Stored data entries =
□ □ □ □ □

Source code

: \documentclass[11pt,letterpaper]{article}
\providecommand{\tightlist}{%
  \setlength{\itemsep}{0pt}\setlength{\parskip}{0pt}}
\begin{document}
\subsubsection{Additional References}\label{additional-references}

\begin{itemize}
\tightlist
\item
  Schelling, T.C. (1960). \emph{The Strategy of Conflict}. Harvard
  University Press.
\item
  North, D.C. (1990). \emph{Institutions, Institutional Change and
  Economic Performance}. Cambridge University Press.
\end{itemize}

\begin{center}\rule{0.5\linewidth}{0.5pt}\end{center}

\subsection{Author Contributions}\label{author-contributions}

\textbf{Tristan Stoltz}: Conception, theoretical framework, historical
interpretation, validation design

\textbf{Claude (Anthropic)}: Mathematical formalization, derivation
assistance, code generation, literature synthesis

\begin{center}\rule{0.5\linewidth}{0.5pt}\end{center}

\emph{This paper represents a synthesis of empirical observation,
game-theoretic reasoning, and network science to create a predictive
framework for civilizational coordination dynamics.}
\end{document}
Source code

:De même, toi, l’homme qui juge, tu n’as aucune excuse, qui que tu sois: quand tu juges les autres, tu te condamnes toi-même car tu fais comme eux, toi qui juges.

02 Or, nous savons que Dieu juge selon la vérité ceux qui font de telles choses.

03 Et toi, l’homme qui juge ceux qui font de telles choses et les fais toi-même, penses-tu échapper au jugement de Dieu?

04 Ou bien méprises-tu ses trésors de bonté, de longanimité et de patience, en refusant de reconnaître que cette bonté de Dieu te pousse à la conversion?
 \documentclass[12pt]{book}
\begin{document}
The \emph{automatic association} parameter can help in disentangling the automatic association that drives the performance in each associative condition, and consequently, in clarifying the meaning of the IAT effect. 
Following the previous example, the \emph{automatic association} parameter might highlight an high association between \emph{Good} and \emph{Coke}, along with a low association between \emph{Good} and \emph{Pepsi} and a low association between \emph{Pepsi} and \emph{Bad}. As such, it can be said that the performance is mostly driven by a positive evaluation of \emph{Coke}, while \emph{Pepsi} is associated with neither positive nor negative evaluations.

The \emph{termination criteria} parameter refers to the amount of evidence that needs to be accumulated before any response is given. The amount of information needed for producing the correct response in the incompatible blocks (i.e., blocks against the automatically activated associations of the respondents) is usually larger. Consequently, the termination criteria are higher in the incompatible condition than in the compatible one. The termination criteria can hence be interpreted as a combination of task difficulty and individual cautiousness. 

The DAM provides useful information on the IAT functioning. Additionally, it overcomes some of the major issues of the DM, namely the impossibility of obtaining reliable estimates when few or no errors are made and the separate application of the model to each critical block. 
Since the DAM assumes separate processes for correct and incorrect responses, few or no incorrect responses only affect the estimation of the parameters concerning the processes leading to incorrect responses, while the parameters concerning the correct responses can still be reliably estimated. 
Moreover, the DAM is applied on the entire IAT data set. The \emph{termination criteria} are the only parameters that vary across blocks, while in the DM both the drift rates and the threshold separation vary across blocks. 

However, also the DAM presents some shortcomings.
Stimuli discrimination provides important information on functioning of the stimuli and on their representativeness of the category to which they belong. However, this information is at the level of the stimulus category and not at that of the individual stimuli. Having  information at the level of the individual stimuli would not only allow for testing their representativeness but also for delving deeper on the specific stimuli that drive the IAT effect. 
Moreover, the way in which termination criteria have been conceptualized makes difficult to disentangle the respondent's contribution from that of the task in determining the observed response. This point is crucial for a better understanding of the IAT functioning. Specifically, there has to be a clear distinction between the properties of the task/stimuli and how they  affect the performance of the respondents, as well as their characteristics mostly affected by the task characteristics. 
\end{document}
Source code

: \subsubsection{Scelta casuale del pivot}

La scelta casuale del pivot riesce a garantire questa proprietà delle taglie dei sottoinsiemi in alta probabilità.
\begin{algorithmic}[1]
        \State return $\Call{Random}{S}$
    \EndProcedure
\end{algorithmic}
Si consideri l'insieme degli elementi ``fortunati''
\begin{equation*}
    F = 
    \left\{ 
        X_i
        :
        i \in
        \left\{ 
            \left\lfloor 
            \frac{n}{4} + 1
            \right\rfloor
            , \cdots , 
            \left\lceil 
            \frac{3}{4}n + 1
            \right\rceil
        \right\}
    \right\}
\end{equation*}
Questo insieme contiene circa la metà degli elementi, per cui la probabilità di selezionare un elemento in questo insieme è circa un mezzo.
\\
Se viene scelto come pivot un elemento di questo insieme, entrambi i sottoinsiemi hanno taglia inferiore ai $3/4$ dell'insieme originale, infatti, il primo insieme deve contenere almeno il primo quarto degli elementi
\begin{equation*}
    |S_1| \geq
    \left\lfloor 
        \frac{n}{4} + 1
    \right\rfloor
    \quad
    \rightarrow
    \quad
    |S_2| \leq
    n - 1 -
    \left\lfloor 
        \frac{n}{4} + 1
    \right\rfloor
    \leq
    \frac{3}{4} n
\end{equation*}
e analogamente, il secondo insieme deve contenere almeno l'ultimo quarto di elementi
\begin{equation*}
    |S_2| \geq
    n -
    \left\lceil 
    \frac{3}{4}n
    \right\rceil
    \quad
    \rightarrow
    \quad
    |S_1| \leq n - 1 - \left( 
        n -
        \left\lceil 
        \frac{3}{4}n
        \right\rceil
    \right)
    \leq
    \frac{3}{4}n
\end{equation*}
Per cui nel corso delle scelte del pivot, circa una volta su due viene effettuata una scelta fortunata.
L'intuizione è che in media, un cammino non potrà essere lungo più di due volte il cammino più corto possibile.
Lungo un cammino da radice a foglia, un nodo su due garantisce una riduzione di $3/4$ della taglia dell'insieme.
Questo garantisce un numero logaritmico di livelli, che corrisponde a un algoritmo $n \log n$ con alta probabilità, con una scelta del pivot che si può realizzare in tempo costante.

□ □ □ □ □

Exercise = Having read the entries, output all of them verbatim.

Expected answer =
Source code

: \documentclass[11pt,letterpaper]{article}
\providecommand{\tightlist}{%
  \setlength{\itemsep}{0pt}\setlength{\parskip}{0pt}}
\begin{document}
\subsubsection{Additional References}\label{additional-references}

\begin{itemize}
\tightlist
\item
  Schelling, T.C. (1960). \emph{The Strategy of Conflict}. Harvard
  University Press.
\item
  North, D.C. (1990). \emph{Institutions, Institutional Change and
  Economic Performance}. Cambridge University Press.
\end{itemize}

\begin{center}\rule{0.5\linewidth}{0.5pt}\end{center}

\subsection{Author Contributions}\label{author-contributions}

\textbf{Tristan Stoltz}: Conception, theoretical framework, historical
interpretation, validation design

\textbf{Claude (Anthropic)}: Mathematical formalization, derivation
assistance, code generation, literature synthesis

\begin{center}\rule{0.5\linewidth}{0.5pt}\end{center}

\emph{This paper represents a synthesis of empirical observation,
game-theoretic reasoning, and network science to create a predictive
framework for civilizational coordination dynamics.}
\end{document}
Source code

:De même, toi, l’homme qui juge, tu n’as aucune excuse, qui que tu sois: quand tu juges les autres, tu te condamnes toi-même car tu fais comme eux, toi qui juges.

02 Or, nous savons que Dieu juge selon la vérité ceux qui font de telles choses.

03 Et toi, l’homme qui juge ceux qui font de telles choses et les fais toi-même, penses-tu échapper au jugement de Dieu?

04 Ou bien méprises-tu ses trésors de bonté, de longanimité et de patience, en refusant de reconnaître que cette bonté de Dieu te pousse à la conversion?
 \documentclass[12pt]{book}
\begin{document}
The \emph{automatic association} parameter can help in disentangling the automatic association that drives the performance in each associative condition, and consequently, in clarifying the meaning of the IAT effect. 
Following the previous example, the \emph{automatic association} parameter might highlight an high association between \emph{Good} and \emph{Coke}, along with a low association between \emph{Good} and \emph{Pepsi} and a low association between \emph{Pepsi} and \emph{Bad}. As such, it can be said that the performance is mostly driven by a positive evaluation of \emph{Coke}, while \emph{Pepsi} is associated with neither positive nor negative evaluations.

The \emph{termination criteria} parameter refers to the amount of evidence that needs to be accumulated before any response is given. The amount of information needed for producing the correct response in the incompatible blocks (i.e., blocks against the automatically activated associations of the respondents) is usually larger. Consequently, the termination criteria are higher in the incompatible condition than in the compatible one. The termination criteria can hence be interpreted as a combination of task difficulty and individual cautiousness. 

The DAM provides useful information on the IAT functioning. Additionally, it overcomes some of the major issues of the DM, namely the impossibility of obtaining reliable estimates when few or no errors are made and the separate application of the model to each critical block. 
Since the DAM assumes separate processes for correct and incorrect responses, few or no incorrect responses only affect the estimation of the parameters concerning the processes leading to incorrect responses, while the parameters concerning the correct responses can still be reliably estimated. 
Moreover, the DAM is applied on the entire IAT data set. The \emph{termination criteria} are the only parameters that vary across blocks, while in the DM both the drift rates and the threshold separation vary across blocks. 

However, also the DAM presents some shortcomings.
Stimuli discrimination provides important information on functioning of the stimuli and on their representativeness of the category to which they belong. However, this information is at the level of the stimulus category and not at that of the individual stimuli. Having  information at the level of the individual stimuli would not only allow for testing their representativeness but also for delving deeper on the specific stimuli that drive the IAT effect. 
Moreover, the way in which termination criteria have been conceptualized makes difficult to disentangle the respondent's contribution from that of the task in determining the observed response. This point is crucial for a better understanding of the IAT functioning. Specifically, there has to be a clear distinction between the properties of the task/stimuli and how they  affect the performance of the respondents, as well as their characteristics mostly affected by the task characteristics. 
\end{document}
Source code

: \subsubsection{Scelta casuale del pivot}

La scelta casuale del pivot riesce a garantire questa proprietà delle taglie dei sottoinsiemi in alta probabilità.
\begin{algorithmic}[1]
        \State return $\Call{Random}{S}$
    \EndProcedure
\end{algorithmic}
Si consideri l'insieme degli elementi ``fortunati''
\begin{equation*}
    F = 
    \left\{ 
        X_i
        :
        i \in
        \left\{ 
            \left\lfloor 
            \frac{n}{4} + 1
            \right\rfloor
            , \cdots , 
            \left\lceil 
            \frac{3}{4}n + 1
            \right\rceil
        \right\}
    \right\}
\end{equation*}
Questo insieme contiene circa la metà degli elementi, per cui la probabilità di selezionare un elemento in questo insieme è circa un mezzo.
\\
Se viene scelto come pivot un elemento di questo insieme, entrambi i sottoinsiemi hanno taglia inferiore ai $3/4$ dell'insieme originale, infatti, il primo insieme deve contenere almeno il primo quarto degli elementi
\begin{equation*}
    |S_1| \geq
    \left\lfloor 
        \frac{n}{4} + 1
    \right\rfloor
    \quad
    \rightarrow
    \quad
    |S_2| \leq
    n - 1 -
    \left\lfloor 
        \frac{n}{4} + 1
    \right\rfloor
    \leq
    \frac{3}{4} n
\end{equation*}
e analogamente, il secondo insieme deve contenere almeno l'ultimo quarto di elementi
\begin{equation*}
    |S_2| \geq
    n -
    \left\lceil 
    \frac{3}{4}n
    \right\rceil
    \quad
    \rightarrow
    \quad
    |S_1| \leq n - 1 - \left( 
        n -
        \left\lceil 
        \frac{3}{4}n
        \right\rceil
    \right)
    \leq
    \frac{3}{4}n
\end{equation*}
Per cui nel corso delle scelte del pivot, circa una volta su due viene effettuata una scelta fortunata.
L'intuizione è che in media, un cammino non potrà essere lungo più di due volte il cammino più corto possibile.
Lungo un cammino da radice a foglia, un nodo su due garantisce una riduzione di $3/4$ della taglia dell'insieme.
Questo garantisce un numero logaritmico di livelli, che corrisponde a un algoritmo $n \log n$ con alta probabilità, con una scelta del pivot che si può realizzare in tempo costante.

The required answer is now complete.